SANAT ESERLERİNDE İMZANIN ÖNEMİ
“Sanatın bu kadar büyük sorunları arasında küçücük bir imzanın ne önemi olabilir?” diyenler de çıkabilir.
Sanatın “Bütün-Detay” ilişkisinin sadece bütünden detaya doğru tek yönlü değil, bütünden detaya ve detaydan bütüne doğru çok yönlü karşılıklı eylem olduğu ve sanatta detayın önemi ıskalanırsa sanatta bütünlüğün mükemmelliğe ulaşmak söz konusu olamaz.
Sanat eserinde imza konusuna geçmeden önce genel olarak imza konusunu ele almak ve bir imzada bulunması gereken temel unsurlara değinmek gerekir. İmzanın temel unsurları bilinmeden sanat eserindeki imzanın olması gereken niteliği ve bu özelliklerinden hareketle sanat eserinde imza kullanımını anlatabilmek mümkün değildir. İmzanın en yalın tanımı kişisel bir semboldür.
Bu kişiselliğin özelliği dışarıya karşı öznel bir bildirim içermesidir!
Resmi makamlar veya üçüncü kişilerle yapılan işlemlerin kayıt altına alınması için bir beyan ve bu beyanın da bir belgeye dayanması esastır.

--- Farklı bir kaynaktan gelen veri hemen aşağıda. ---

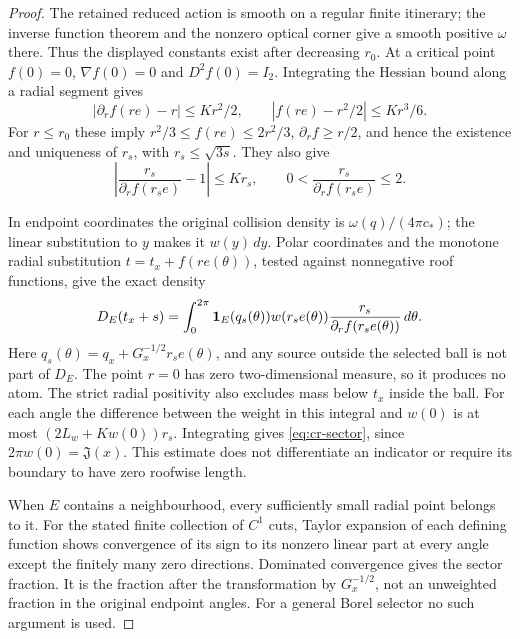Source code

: \begin{proof}
The retained reduced action is smooth on a regular finite itinerary;
the inverse function theorem and the nonzero optical corner give a
smooth positive $\omega$ there. Thus the displayed constants exist
after decreasing $r_0$. At a critical point $f(0)=0$,
$\nabla f(0)=0$ and $D^2f(0)=I_2$. Integrating the Hessian bound
along a radial segment gives
\[
 |\partial_r f(re)-r|\le Kr^2/2,\qquad
 |f(re)-r^2/2|\le Kr^3/6.
\]
For $r\le r_0$ these imply
$r^2/3\le f(re)\le2r^2/3$, $\partial_r f\ge r/2$, and hence
the existence and uniqueness of $r_s$, with $r_s\le\sqrt{3s}$.
They also give
\[
 \left|\frac{r_s}{\partial_r f(r_s e)}-1\right|\le Kr_s,
 \qquad 0<\frac{r_s}{\partial_r f(r_s e)}\le2.
\]

In endpoint coordinates the original collision density is
$\omega(q)/(4\pi c_*)$; the linear substitution to $y$ makes it
$w(y)\,dy$. Polar coordinates and the monotone radial substitution
$t=t_x+f(re(\theta))$, tested against nonnegative roof functions,
give the exact density
\[
 D_E(t_x+s)=\int_0^{2\pi}\one_E(q_s(\theta))
       w(r_s e(\theta))
       \frac{r_s}{\partial_r f(r_s e(\theta))}\,d\theta.
\]
Here $q_s(\theta)=q_x+G_x^{-1/2}r_s e(\theta)$, and any source
outside the selected ball is not part of $D_E$. The point $r=0$
has zero two-dimensional measure, so it produces no atom. The
strict radial positivity also excludes mass below $t_x$ inside the
ball. For each angle the difference between the weight in this
integral and $w(0)$ is at most
$(2L_w+Kw(0))r_s$. Integrating gives
\eqref{eq:cr-sector}, since $2\pi w(0)=\mathfrak J(x)$.
This estimate does not differentiate an indicator or require its
boundary to have zero roofwise length.

When $E$ contains a neighbourhood, every sufficiently small radial
point belongs to it. For the stated finite collection of $C^1$
cuts, Taylor expansion of each defining function shows convergence
of its sign to its nonzero linear part at every angle except the
finitely many zero directions. Dominated convergence gives the
sector fraction. It is the fraction after the transformation by
$G_x^{-1/2}$, not an unweighted fraction in the original endpoint
angles. For a general Borel selector no such argument is used.
\end{proof}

Konunun önemine göre sözlü beyanlar da o beyanın size ait olduğunun kanıtı için tarafınızca bu veya başka bir belgede imzalanması gerekir. Örneğin; mahkeme beyanı ve şahitlikleri vb. “Söz uçar yazı kalır”, “İnsandır beşer bazen şaşar.” gibi atasözleri belge düzeninin önemine vurgu yapmaktadır.

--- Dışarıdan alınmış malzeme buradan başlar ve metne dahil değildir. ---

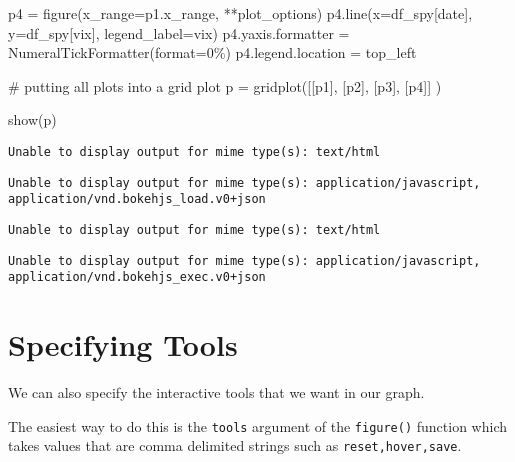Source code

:\documentclass[
  letterpaper,
  DIV=11,
  numbers=noendperiod]{scrreprt}
\newenvironment{Shaded}{\begin{snugshade}}{\end{snugshade}}
\newcommand{\BuiltInTok}[1]{\textcolor[rgb]{0.00,0.23,0.31}{#1}}
\newcommand{\CommentTok}[1]{\textcolor[rgb]{0.37,0.37,0.37}{#1}}
\newcommand{\NormalTok}[1]{\textcolor[rgb]{0.00,0.23,0.31}{#1}}
\newcommand{\OperatorTok}[1]{\textcolor[rgb]{0.37,0.37,0.37}{#1}}
\newcommand{\StringTok}[1]{\textcolor[rgb]{0.13,0.47,0.30}{#1}}
\begin{document}
\begin{Shaded}
\begin{Highlighting}[]
\NormalTok{p4 }\OperatorTok{=}\NormalTok{ figure(x\_range}\OperatorTok{=}\NormalTok{p1.x\_range, }\OperatorTok{**}\NormalTok{plot\_options)}
\NormalTok{p4.line(x}\OperatorTok{=}\NormalTok{df\_spy[}\StringTok{\textquotesingle{}date\textquotesingle{}}\NormalTok{], y}\OperatorTok{=}\NormalTok{df\_spy[}\StringTok{\textquotesingle{}vix\textquotesingle{}}\NormalTok{], legend\_label}\OperatorTok{=}\StringTok{\textquotesingle{}vix\textquotesingle{}}\NormalTok{)}
\NormalTok{p4.yaxis.formatter }\OperatorTok{=}\NormalTok{ NumeralTickFormatter(}\BuiltInTok{format}\OperatorTok{=}\StringTok{\textquotesingle{}0\%\textquotesingle{}}\NormalTok{)}
\NormalTok{p4.legend.location }\OperatorTok{=} \StringTok{\textquotesingle{}top\_left\textquotesingle{}}

\CommentTok{\# putting all plots into a grid plot}
\NormalTok{p }\OperatorTok{=}\NormalTok{ gridplot([[p1], }
\NormalTok{              [p2], }
\NormalTok{              [p3],}
\NormalTok{              [p4]]}
\NormalTok{            )}

\NormalTok{show(p)}
\end{Highlighting}
\end{Shaded}

\begin{verbatim}
Unable to display output for mime type(s): text/html
\end{verbatim}

\begin{verbatim}
Unable to display output for mime type(s): application/javascript, application/vnd.bokehjs_load.v0+json
\end{verbatim}

\begin{verbatim}
Unable to display output for mime type(s): text/html
\end{verbatim}

\begin{verbatim}
Unable to display output for mime type(s): application/javascript, application/vnd.bokehjs_exec.v0+json
\end{verbatim}

\hypertarget{specifying-tools}{%
\section{Specifying Tools}\label{specifying-tools}}

We can also specify the interactive tools that we want in our graph.

The easiest way to do this is the \texttt{tools} argument of the
\texttt{figure()} function which takes values that are comma delimited
strings such as
\texttt{\textquotesingle{}reset,hover,save\textquotesingle{}}.
\end{document}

Kişinin reşit olması ile birlikte “Bu hayatta artık ben de kendi başıma irade beyan edebilirim.” şeklinde ilan edebileceği andan itibaren imza o kişi için bir ihtiyaç olarak ortaya çıkar. Reşit olmayanın imza yetkisi olmadığı gibi, o imzanın da yasal bir sonucu yoktur. İmzanın bireyselliği hukuki sonuçların da bireyselliğini yaratır. Başka bir deyimle o imzanın dünyada tek, biricik ve taklit edilemez olması nedeniyle sonuçları da o biricik ve tek kişiyi bağlar. İmzanın bir kişi tarafından ilk atıldığı ve kullanıma başladığı ilk günden başlayarak değişmez, imzanın sabit özellikte ve tüm imzalar için geçerli genel kuralların olduğu sonucu çıkarılmamalıdır. Kişinin imzaya ihtiyaç duyduğu reşit yaşa geçiş dönemiyle birlikte yaşlılığa kadar imzası; zamanla değişerek ve gelişerek bu süreç içinde detay ve kaligrafik yapıdaki bütünlüğünü sağlanmaktadır. İlerleyen yaş sonucu gerek el meleke ve gerekse yaşın getirdiği ruhsal yorgunluk zamanla imzaya da yansır.

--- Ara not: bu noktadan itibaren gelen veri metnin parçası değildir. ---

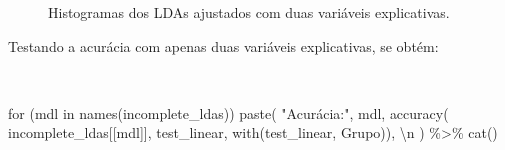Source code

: \documentclass[
  a4paperpaper,
]{article}
\newenvironment{Shaded}{\begin{snugshade}}{\end{snugshade}}
\newcommand{\ControlFlowTok}[1]{\textcolor[rgb]{0.00,0.23,0.31}{#1}}
\newcommand{\FunctionTok}[1]{\textcolor[rgb]{0.28,0.35,0.67}{#1}}
\newcommand{\NormalTok}[1]{\textcolor[rgb]{0.00,0.23,0.31}{#1}}
\newcommand{\SpecialCharTok}[1]{\textcolor[rgb]{0.37,0.37,0.37}{#1}}
\newcommand{\StringTok}[1]{\textcolor[rgb]{0.13,0.47,0.30}{#1}}
\begin{document}
\begin{figure}[H]
\begin{minipage}{0.50\linewidth}
{}


\end{minipage}%
\newline
\begin{minipage}{0.50\linewidth}



\end{minipage}%

\caption{\label{fig-elephants}Histogramas dos LDAs ajustados com duas
variáveis explicativas.}

\end{figure}%

Testando a acurácia com apenas duas variáveis explicativas, se obtém:

~

\begin{Shaded}
\begin{Highlighting}[]
\ControlFlowTok{for}\NormalTok{ (mdl }\ControlFlowTok{in} \FunctionTok{names}\NormalTok{(incomplete\_ldas)) }\FunctionTok{paste}\NormalTok{(}
  \StringTok{"Acurácia:"}\NormalTok{, mdl, }\FunctionTok{accuracy}\NormalTok{(}
\NormalTok{    incomplete\_ldas[[mdl]],}
\NormalTok{    test\_linear,}
    \FunctionTok{with}\NormalTok{(test\_linear, Grupo)), }\StringTok{\textquotesingle{}}\SpecialCharTok{\textbackslash{}n}\StringTok{\textquotesingle{}}
\NormalTok{) }\SpecialCharTok{\%\textgreater{}\%}
  \FunctionTok{cat}\NormalTok{()}
\end{Highlighting}
\end{Shaded}
\end{document}
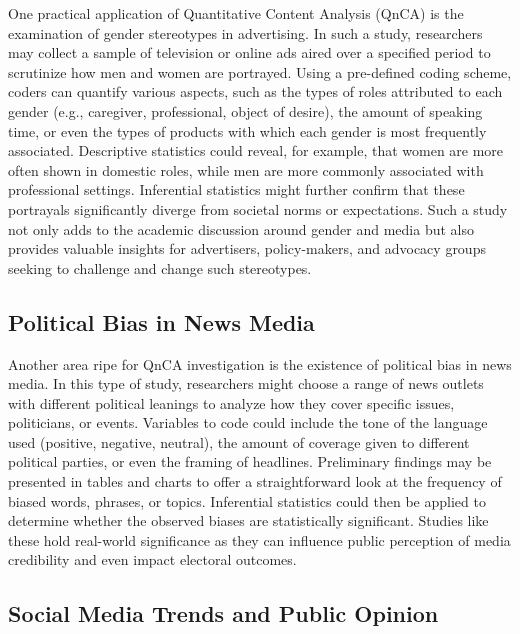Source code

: \documentclass[
  b5paper]{book}
\begin{document}
One practical application of Quantitative Content Analysis (QnCA) is the examination of gender stereotypes in advertising. In such a study, researchers may collect a sample of television or online ads aired over a specified period to scrutinize how men and women are portrayed. Using a pre-defined coding scheme, coders can quantify various aspects, such as the types of roles attributed to each gender (e.g., caregiver, professional, object of desire), the amount of speaking time, or even the types of products with which each gender is most frequently associated. Descriptive statistics could reveal, for example, that women are more often shown in domestic roles, while men are more commonly associated with professional settings. Inferential statistics might further confirm that these portrayals significantly diverge from societal norms or expectations. Such a study not only adds to the academic discussion around gender and media but also provides valuable insights for advertisers, policy-makers, and advocacy groups seeking to challenge and change such stereotypes.

\hypertarget{political-bias-in-news-media}{%
\subsection*{Political Bias in News Media}\label{political-bias-in-news-media}}

Another area ripe for QnCA investigation is the existence of political bias in news media. In this type of study, researchers might choose a range of news outlets with different political leanings to analyze how they cover specific issues, politicians, or events. Variables to code could include the tone of the language used (positive, negative, neutral), the amount of coverage given to different political parties, or even the framing of headlines. Preliminary findings may be presented in tables and charts to offer a straightforward look at the frequency of biased words, phrases, or topics. Inferential statistics could then be applied to determine whether the observed biases are statistically significant. Studies like these hold real-world significance as they can influence public perception of media credibility and even impact electoral outcomes.

\hypertarget{social-media-trends-and-public-opinion}{%
\subsection*{Social Media Trends and Public Opinion}\label{social-media-trends-and-public-opinion}}
\end{document}
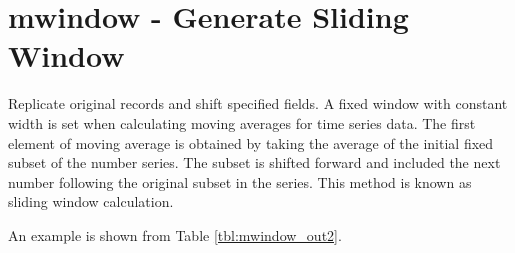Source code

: 
%

\section{mwindow - Generate Sliding Window\label{sect:mwindow}}
Replicate original records and shift specified fields. A fixed window with constant width is set when calculating moving averages for time series data. The first element of moving average is obtained by taking the average of the initial fixed subset of the number series. The subset is shifted forward and included the next number following the original subset in the series.  This method is known as sliding window calculation. 

An example is shown from Table \ref{tbl:mwindow_out2}.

Ülkemizde imzanın nasıl olacağı konusunda kesin kısıtlayıcı kurallar olmamakla birlikte, yapılacak herhangi bir incelemede o imza sahibinin önceki ve sonraki imzalarıyla karakteristik olarak uyum içinde olması, başka deyimle aynı imza olması gerekir. İmzanın gelecekte sorun yaratmaması için zaman zaman noterlerde imza beyanı verilmesinde veya noterlerde yapılan işlemlerin suretlerinin saklanmasında yarar vardır.
İyi bir imzada; ad ve soyadın birlikte ve/veya birinin baş harfi diğerinin tamamı olmak üzere el yazısı varyasyonlarıyla yaratılmış bir temel yapı olması aranır.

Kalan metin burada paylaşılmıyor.